Here is the question to which I am referring:
Find three digit numbers that are divisible by 5 as well as 9 and whose consecutive digits are in AP.
My way to find answer:
- I first arbitrarily chosen three numbers $a-d$, $a$, $a+d$ in AP where $a-d$ is at hundreds place , $a$ is at tens place and $a+d$ is at ones place and here $d$ is the common difference.

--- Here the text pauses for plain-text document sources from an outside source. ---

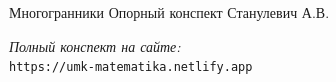 \documentclass{umk-matematika}
\begin{document}
\maketitlepage
    {Многогранники}
    {Опорный конспект}
    {Станулевич А.В.}

\begin{center}
\vspace{1.5cm}
\textit{Полный конспект на сайте:}\\
\texttt{https://umk-matematika.netlify.app}
\end{center}
\end{document}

- Then we know for a number to be divisible by $5$ it should have $0$ or $5$ at one's place so I first set $$a+d=0.\tag{1}$$ But we also know number is divisible by $9$ so $((a-d)+a)$ should be equal to $9$ or $18$ $$2a-d=9\text{ or }18. \tag{2}$$ Now I solved them simultaneously to get two values of $a$ and $d$ but one value was needed to be discarded. Same procedure I used for $$a+d=5$$ and finally I got three digit numbers whose consecutive digits are in AP Those numbers are $630$, $135$, $765$.
So my question is that is there a way to do this problem by another way which involves more AP concepts as I think this way requires very less use of AP concepts.
I think you can use the fact that $(a-d)+a+(a+d)=3a$ is divided by $9$. From here it is clear that $a=3$ or $a=6$. Now we will use the fact that the number is divided by $5$.
If $a=6$ then $d$ must be $-1$, and if $a=3$, then $d$ can be $2$ or $-3$.